不足や不便そして不満は誰でも感じていると思いますが、それを認識して前向きに改善しようとする事が大切なのです。

 右掲は、「成功の法則」と呼んでいる物ですが、大事な事は行動に移す事です。
第一歩を踏み出さない限り、幾ら頭で立派な事を思っても実現しないのです。
その第一歩は大きく構える必要はなく、「とりあえず」という即実践できる事から始めるのがコツです。
「3つの‘不’」を改善しようと始める事からドンドン進んで行くのです。
「雪だるま」式と言いますが、継続すれば、継続する程に効果的になって行くのです。
ところが、何もせずとも済ませられるので、放置しているとマイナスのエントロピーが蓄積して心に緩みが広がって行くのです。

 どんな事でも、まずは小さく試行する事から始まるのです。
故船井先生は「3回安定、10回固定の法則」と教えてくださいましたが、小さな取組を3回連続すると「コツ」が見えて来るのです。
そのコツを連続して磨いて行くと「流儀」みたいな確固たるものになるという教えです。
そう、「信念」という物になるのです。
2月号に「若さ」=「信念」x「自信」x「希望」と書きましたが、まず、実績に裏付けられた信念と自信が生まれるのです。
これをベースに未来への「希望」が膨らんで大きく成長するという事になります。

 ところが、「まぁ、いいや」とお茶を濁すような事で済ましてしまうと「アカ」みたいなものが心にできてマイナスのエントロピーとなるのです。
エントロピーとは熱力学の用語ですが、情報にも適用されて「”エントロピー”とは”ゴミ”の事である。
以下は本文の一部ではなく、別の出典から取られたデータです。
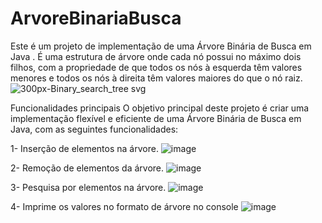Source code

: # ArvoreBinariaBusca
Este é um projeto de implementação de uma Árvore Binária de Busca em Java . É uma estrutura de árvore onde cada nó possui no máximo dois filhos, com a propriedade de que todos os nós à esquerda têm valores menores e todos os nós à direita têm valores maiores do que o nó raiz.
![300px-Binary_search_tree svg](https://github.com/CauaBrito01/ArvoreBinariaBusca/assets/102918321/1984cbe1-fab2-4644-b05e-175710a5bec7)

Funcionalidades principais
O objetivo principal deste projeto é criar uma implementação flexível e eficiente de uma Árvore Binária de Busca em Java, com as seguintes funcionalidades:

1- Inserção de elementos na árvore.
![image](https://github.com/CauaBrito01/ArvoreBinariaBusca/assets/102918321/655a2257-c4cd-4c5b-870d-2f6ce4226440)

2- Remoção de elementos da árvore.
![image](https://github.com/CauaBrito01/ArvoreBinariaBusca/assets/102918321/a1c351f2-b29e-4e2e-8dc2-e4768ac53dc7)

3- Pesquisa por elementos na árvore.
![image](https://github.com/CauaBrito01/ArvoreBinariaBusca/assets/102918321/d2b91e1b-da99-458b-b688-bca8e96d0e00)

4- Imprime os valores no formato de árvore no console
![image](https://github.com/CauaBrito01/ArvoreBinariaBusca/assets/102918321/0b82fa4b-4713-4c51-ae93-df3c6c269a6f)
」と解説する方もいらっしゃいます。
ゴミやアカなののです。
例えば、お風呂を例にとると一度くらい洗わなくてもアカは余り感じませんが、重なると見た目にも分かるようになります。
同じ事が血管の中でも起きていて、コレステロールが蓄積して高血圧や脳卒中などの障害になるのです。
私自身、大動脈瘤が発見されましたが、減塩食事や運動などを行って血流をよくした結果、53oと言われていた太さが51.5oと縮小して、お医者様もビックリしている位に奇跡的な縮小だったのです。
本当に、大動脈瘤が小さくなる事は不可能に近い事ですが、継続して行けば奇跡的な事になると実感しています。
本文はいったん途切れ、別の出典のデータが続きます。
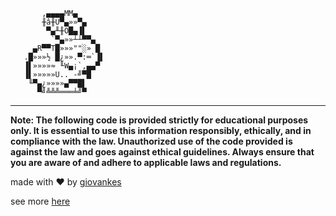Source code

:            ,▄▄▄▄MM▄
           ╫â╫Ü▀▄»»▀▄
            ▀▄╨╫Ö█▄▐▌
             `▀▄»»┴┴▀▀▄
         ▄R▀▀T█»»»""░» █
       .█»»»½ █¿»».▀:═`▐▌
       ▐▌»»»»≈ ╙W▄¡`,▄▄▀
       ▐▌»»»»»U.. -╝▀█
        ╙▀▄¿»»»»▄▀▀█▌
          ▀╝╩╩╩═══╧╝▀

---

**Note: The following code is provided strictly for educational purposes only. It is essential to use this information responsibly, ethically, and in compliance with the law. Unauthorized use of the code provided is against the law and goes against ethical guidelines. Always ensure that you are aware of and adhere to applicable laws and regulations.**

made with ❤ by [giovankes](https://github.com/giovankes)

see more [here](https://giotje.dev)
 「働き方改革」のタイトルですが、大きな改革=Σ(小さな改革)という公式、つまり、一発逆転のホームランを狙うよりもデッドボールや四球でも構わないから前へ踏み出すという根性で取り組む事が大切です。
少しずつ好転して行けば、必ず、「働き方改革」を実施できるように生産性が向上して、その結果、待遇が改善されるのです。
まず、一人々々の「小さな取組」から始まるのです。
「3つの‘不’」を誰もやらないなら俺がやるの精神でお願いしたいと思います。


2.最後に
 4月に入り、フレッシュマンや新入学生が目立つようになりました。
前項の「働き方改革」で「エントロピー」に触れていますが、「”エントロピー”とは”ゴミ”の事である。」という表現、私はアカと表現していますが、気が付かないうちに蓄積する物です。
若い方はフレッシュな気持ちを大切にして生涯の「心の鏡」として大事にして欲しいと思います。
慣れると横着な自分が出て来ますが、これは「アカ」を残すのです。
どこかでマイナスの蓄積を実感する時が来ますが、それでは取り返しがつかないのです。
心のアカに気をつけたいと思います。